I am attempting to implement unittests (while learning about them) for a Tkinter application that I wrote. For that purpose I have managed to create a very minimalistic unittest around the basic structure of my application as shown below (passing it a Tkinter instance as master
):
classTest.py
#! /usr/bin/env python
from Tkinter import *
class App():
def __init__(self,master):
self.text = "foo"
self.printy()
def printy(self):
print self.text
return "test"
# Call the main app
if __name__ == "__main__":
root = Tk()
app = App(root)
root.mainloop()
test.py
#! /usr/bin/env python
from Tkinter import *
import unittest
import classTest
class testTest(unittest.TestCase):
def test(self):
a = classTest.App(Tk())
self.assertEqual(a.printy(),"test")
if __name__ == "__main__":
unittest.main()
This test returns that it ran succesful, although it does print foo
twice. However, when I then attempt to run the same concept on my whole application it crashes on the __init__
of my class.
unitTest.py
#! /usr/bin/env python
import unittest
from Tkinter import *
import MassyTools
class readTest(unittest.TestCase):
def test(self):
a = MassyTools.App(Tk())
self.assertEqual(a.readData("./tests/calibrated_IBD cohort sample H6-run 1_0_E24_1.xy")[0][0],1299.11)

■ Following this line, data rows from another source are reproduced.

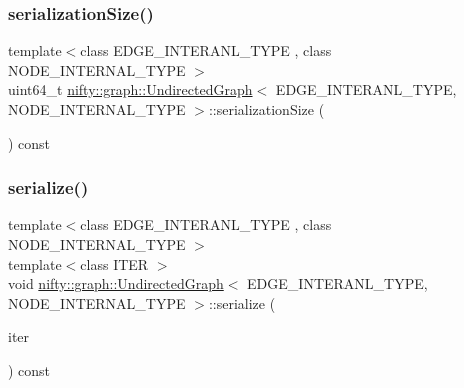 \subsubsection{\texorpdfstring{serialization\+Size()}{serializationSize()}}
{\footnotesize\ttfamily template$<$class E\+D\+G\+E\+\_\+\+I\+N\+T\+E\+R\+A\+N\+L\+\_\+\+T\+Y\+PE , class N\+O\+D\+E\+\_\+\+I\+N\+T\+E\+R\+N\+A\+L\+\_\+\+T\+Y\+PE $>$ \\
uint64\+\_\+t \hyperlink{classnifty_1_1graph_1_1UndirectedGraph}{nifty\+::graph\+::\+Undirected\+Graph}$<$ E\+D\+G\+E\+\_\+\+I\+N\+T\+E\+R\+A\+N\+L\+\_\+\+T\+Y\+PE, N\+O\+D\+E\+\_\+\+I\+N\+T\+E\+R\+N\+A\+L\+\_\+\+T\+Y\+PE $>$\+::serialization\+Size (\begin{DoxyParamCaption}{ }\end{DoxyParamCaption}) const}

\mbox{\label{classnifty_1_1graph_1_1UndirectedGraph_a482c06ee7f8b1acd32897c45a4de436e}} 
\subsubsection{\texorpdfstring{serialize()}{serialize()}}
{\footnotesize\ttfamily template$<$class E\+D\+G\+E\+\_\+\+I\+N\+T\+E\+R\+A\+N\+L\+\_\+\+T\+Y\+PE , class N\+O\+D\+E\+\_\+\+I\+N\+T\+E\+R\+N\+A\+L\+\_\+\+T\+Y\+PE $>$ \\
template$<$class I\+T\+ER $>$ \\
void \hyperlink{classnifty_1_1graph_1_1UndirectedGraph}{nifty\+::graph\+::\+Undirected\+Graph}$<$ E\+D\+G\+E\+\_\+\+I\+N\+T\+E\+R\+A\+N\+L\+\_\+\+T\+Y\+PE, N\+O\+D\+E\+\_\+\+I\+N\+T\+E\+R\+N\+A\+L\+\_\+\+T\+Y\+PE $>$\+::serialize (\begin{DoxyParamCaption}\item[{I\+T\+ER}]{iter }\end{DoxyParamCaption}) const}

\mbox{\label{classnifty_1_1graph_1_1UndirectedGraph_a4d1abbc35f94744412a9f6474d922e59}}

if __name__ == "__main__":
unittest.main()
Running this test crashes it on the fact that root is not defined (see below error).
I have been fiddling around with mocking as per this blogpost but I don't really grasp the concept yet. Below is a subset of the MassyTools.py file including the offending self.toolbar
line:
class App():
def __init__(self, master):
# The Canvas
self.canvas = FigureCanvasTkAgg(self.fig, master=master)
self.toolbar = NavigationToolbar2TkAgg(self.canvas, root)
self.canvas.get_tk_widget().pack(fill=BOTH, expand=YES)
self.canvas.draw()
Therefore, the question is if I should instantiate it differently in the unittest, modify the application to have a fake root if called in this way or something else entirely.